Diet-induced obesity alters sympathetic neurotransmission in rat small mesenteric arteries

R.E. Haddock and C.E. Hill, Neuroscience Program, John Curtin School of Medical Research, ACT 0200, Australia.

In pressurized rat small mesenteric arteries, ATP released from sympathetic nerves, activating smooth muscle purinoceptors, constitutes the major mechanism underlying neurally-evoked vasoconstriction. However, during obesity, increased contractility has been linked to adrenergic hyperactivity, while the role of purinergic signalling in diet-induced obesity remains unexplored. In the present study, adult male Sprague-Dawley rats were fed either normal or high fat diet and small mesenteric arteries (341±10μm diameter, n=33) were isolated and pressurized (80 mmHg). Sympathetic nerves were activated with electrical field stimulation (1-10Hz), while intracellular recordings were made with sharp microelectrodes (120-185 MΩ), filled with fluoroscein to identify impaled cells, and simultaneous changes in vessel diameter monitored (DIAMTRAK).
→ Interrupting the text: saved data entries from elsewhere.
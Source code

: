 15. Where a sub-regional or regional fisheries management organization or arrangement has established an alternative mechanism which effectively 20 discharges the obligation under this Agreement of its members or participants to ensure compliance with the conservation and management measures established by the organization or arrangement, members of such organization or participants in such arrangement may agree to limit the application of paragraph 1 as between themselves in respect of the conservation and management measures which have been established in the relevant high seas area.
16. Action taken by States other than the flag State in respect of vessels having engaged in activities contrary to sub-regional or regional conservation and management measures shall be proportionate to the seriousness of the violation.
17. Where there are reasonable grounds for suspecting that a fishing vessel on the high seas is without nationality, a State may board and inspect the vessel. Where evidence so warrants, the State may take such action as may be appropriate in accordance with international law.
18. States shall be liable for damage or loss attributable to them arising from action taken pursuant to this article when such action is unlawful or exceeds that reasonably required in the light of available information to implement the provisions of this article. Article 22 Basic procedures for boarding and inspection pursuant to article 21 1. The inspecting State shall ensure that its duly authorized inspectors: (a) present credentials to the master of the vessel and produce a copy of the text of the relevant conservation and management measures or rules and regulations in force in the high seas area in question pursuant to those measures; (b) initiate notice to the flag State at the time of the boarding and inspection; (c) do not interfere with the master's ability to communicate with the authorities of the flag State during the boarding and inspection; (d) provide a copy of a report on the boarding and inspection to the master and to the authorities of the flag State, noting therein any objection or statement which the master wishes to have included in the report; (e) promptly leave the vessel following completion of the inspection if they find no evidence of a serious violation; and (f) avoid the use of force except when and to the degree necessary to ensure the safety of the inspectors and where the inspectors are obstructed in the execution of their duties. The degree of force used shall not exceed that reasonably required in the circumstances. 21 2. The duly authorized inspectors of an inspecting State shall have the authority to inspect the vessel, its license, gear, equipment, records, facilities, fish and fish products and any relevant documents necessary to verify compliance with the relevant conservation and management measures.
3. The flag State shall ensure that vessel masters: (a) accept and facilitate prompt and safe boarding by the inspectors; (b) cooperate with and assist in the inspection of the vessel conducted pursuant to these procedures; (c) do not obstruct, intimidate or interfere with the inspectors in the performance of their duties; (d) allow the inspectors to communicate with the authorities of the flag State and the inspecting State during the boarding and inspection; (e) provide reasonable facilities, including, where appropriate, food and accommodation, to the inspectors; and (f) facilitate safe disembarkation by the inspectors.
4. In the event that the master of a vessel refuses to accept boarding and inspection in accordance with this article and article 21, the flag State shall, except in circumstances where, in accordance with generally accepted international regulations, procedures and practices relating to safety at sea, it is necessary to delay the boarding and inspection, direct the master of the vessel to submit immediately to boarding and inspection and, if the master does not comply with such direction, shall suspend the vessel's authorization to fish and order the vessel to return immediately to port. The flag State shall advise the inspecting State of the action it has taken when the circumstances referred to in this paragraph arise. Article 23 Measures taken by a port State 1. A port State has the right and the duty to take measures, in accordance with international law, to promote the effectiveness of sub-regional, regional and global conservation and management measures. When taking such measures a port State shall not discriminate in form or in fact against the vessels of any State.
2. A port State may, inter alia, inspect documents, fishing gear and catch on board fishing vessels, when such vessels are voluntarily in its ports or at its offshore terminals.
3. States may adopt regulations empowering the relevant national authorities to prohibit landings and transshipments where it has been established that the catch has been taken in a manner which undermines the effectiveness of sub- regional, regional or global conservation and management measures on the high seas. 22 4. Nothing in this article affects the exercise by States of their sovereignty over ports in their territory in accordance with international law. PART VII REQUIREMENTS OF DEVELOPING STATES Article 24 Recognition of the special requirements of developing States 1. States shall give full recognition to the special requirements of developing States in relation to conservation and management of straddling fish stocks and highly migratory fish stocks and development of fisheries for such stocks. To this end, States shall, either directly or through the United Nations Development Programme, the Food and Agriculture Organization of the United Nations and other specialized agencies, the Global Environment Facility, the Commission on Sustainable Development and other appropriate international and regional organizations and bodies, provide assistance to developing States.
While resting membrane potential did not vary between groups (control: −41.7±0.6mV; obese: −40.2±1.3mV, n=33), ATP-mediated excitatory junction potentials (EJPs) were increased in amplitude in obese arteries (13.0±3.5mV; control: 8.2±0.5mV, n=4, P<0.05), with decrease in rise time (28.5±1.4ms; control: 66.5±2.5ms, n=4, P<0.05) and rate of decay (28.5±1.4ms; control: 66.5±2.5ms, n=4, P<0.05). Repetitive nerve stimulation (1 Hz, 30s) caused significantly greater vasoconstriction (obese: 4.3±1.3%D/Dmax; control: 1.7±1.9%D/Dmax) and larger EJPs in obese arteries (9.5±1.0mV; control: 7.2±0.8mV; n=6, P<0.05). Desensitisation with α,β-methylene ATP (0.1μM) abolished EJPs and vasoconstriction in both arteries (P<0.05). Increasing stimulation frequency (3, 5, 10Hz) increased constriction amplitude; the effects being greater in obese arteries (n=6, P<0.05). Intracellular recordings revealed EJPs superimposed on a slow depolarization. We conclude that sympathetic nerve-mediated vasoconstriction is augmented during diet induced obesity and that ATP plays a significant role. Data suggest that this occurs due to increased neurotransmitter release, perhaps accompanied by postsynaptic receptor alterations. Investigation of the underlying mechanisms may help to reduce and control obesity related cardiovascular disease.